ABOUT THIS EXERCISE
For the records that follow, give the number of lines in which the word "Raspberry" occurs, with nothing added.

-- EXTRACTED MATERIAL follows --

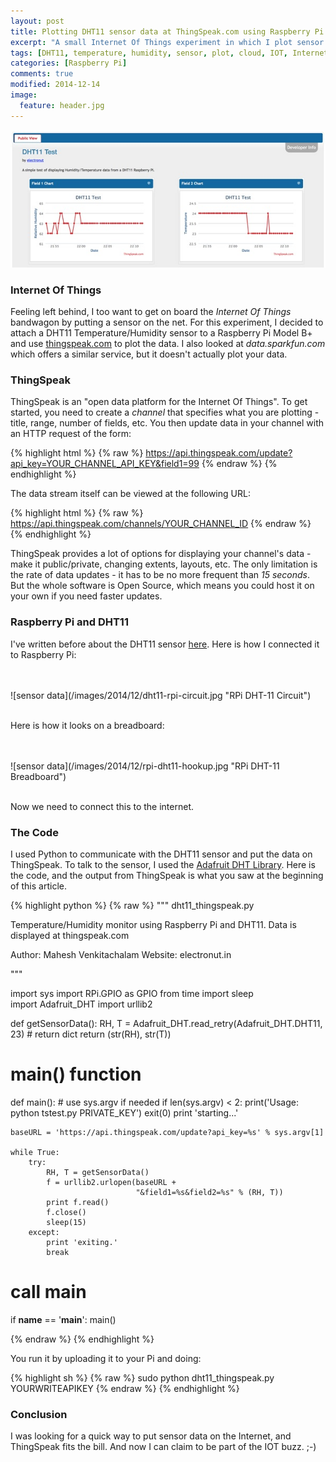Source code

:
 ```yaml
---
layout: post
title: Plotting DHT11 sensor data at ThingSpeak.com using Raspberry Pi Model A+
excerpt: "A small Internet Of Things experiment in which I plot sensor data from a Raspberry Pi on ThingSpeak."
tags: [DHT11, temperature, humidity, sensor, plot, cloud, IOT, Internet Of Things, Raspberry Pi, thingspeak.com, python]
categories: [Raspberry Pi]
comments: true
modified: 2014-12-14
image:
  feature: header.jpg
---
```


![sensor data](/images/2014/12/thingspeak-stream.jpg "ThingsSpeak.com Plot")

### Internet Of Things

Feeling left behind, I too want to get on board the *Internet Of
Things* bandwagon by putting a sensor on the net. For this experiment,
I decided to attach a DHT11 Temperature/Humidity sensor to a Raspberry
Pi Model B+ and use [thingspeak.com][2] to plot the data.  I also
looked at *data.sparkfun.com* which offers a similar service, but it
doesn't actually plot your data.

### ThingSpeak

ThingSpeak is an "open data platform for the Internet Of Things". To
get started, you need to create a *channel* that specifies what you
are plotting - title, range, number of fields, etc. You then update
data in your channel with an HTTP request of the form: 

{% highlight html %}
{% raw %}
https://api.thingspeak.com/update?api_key=YOUR_CHANNEL_API_KEY&field1=99
{% endraw %}
{% endhighlight %}

The data stream itself can be viewed at the following URL:

{% highlight html %}
{% raw %}
https://api.thingspeak.com/channels/YOUR_CHANNEL_ID
{% endraw %}
{% endhighlight %}

ThingSpeak provides a lot of options for displaying your channel's
data - make it public/private, changing extents, layouts, etc. The
only limitation is the rate of data updates - it has to be no more
frequent than *15 seconds*. But the whole software is Open Source,
which means you could host it on your own if you need faster updates.

### Raspberry Pi and DHT11

I've written before about the DHT11 sensor [here][1]. Here is how I
connected it to Raspberry Pi:

<br/>
<br/>
![sensor data](/images/2014/12/dht11-rpi-circuit.jpg "RPi DHT-11 Circuit")
<br/>
<br/>

Here is how it looks on a breadboard:

<br/>
<br/>
![sensor data](/images/2014/12/rpi-dht11-hookup.jpg "RPi DHT-11 Breadboard")
<br/>
<br/>

Now we need to connect this to the internet.

### The Code 

I used Python to communicate with the DHT11 sensor and put the data on
ThingSpeak. To talk to the sensor, I used the [Adafruit DHT
Library][3]. Here is the code, and the output from ThingSpeak is what
you saw at the beginning of this article.

{% highlight python %}
{% raw %}
"""
dht11_thingspeak.py

Temperature/Humidity monitor using Raspberry Pi and DHT11. 
Data is displayed at thingspeak.com

Author: Mahesh Venkitachalam
Website: electronut.in

"""

import sys
import RPi.GPIO as GPIO
from time import sleep  
import Adafruit_DHT
import urllib2
    
def getSensorData():
    RH, T = Adafruit_DHT.read_retry(Adafruit_DHT.DHT11, 23)
    # return dict
    return (str(RH), str(T))
    
# main() function
def main():
    # use sys.argv if needed
    if len(sys.argv) < 2:
        print('Usage: python tstest.py PRIVATE_KEY')
        exit(0)
    print 'starting...'

    baseURL = 'https://api.thingspeak.com/update?api_key=%s' % sys.argv[1]
   
    while True:
        try:
            RH, T = getSensorData()
            f = urllib2.urlopen(baseURL + 
                                "&field1=%s&field2=%s" % (RH, T))
            print f.read()
            f.close()
            sleep(15)
        except:
            print 'exiting.'
            break

# call main
if __name__ == '__main__':
    main()

{% endraw %}
{% endhighlight %}

You run it by uploading it to your Pi and doing:

{% highlight sh %}
{% raw %}
sudo python dht11_thingspeak.py YOURWRITEAPIKEY 
{% endraw %}
{% endhighlight %}

### Conclusion

I was looking for a quick way to put sensor data on the Internet, and
ThingSpeak fits the bill. And now I can claim to be part of the IOT
buzz. ;-)

[1]: http://electronut.in/talking-to-dht11-humidity-temperature-sensor/
[2]: https://thingspeak.com/docs
[3]: https://github.com/adafruit/Adafruit_Python_DHT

-- EXTRACTED MATERIAL concluded --

WRITTEN RESPONSE
8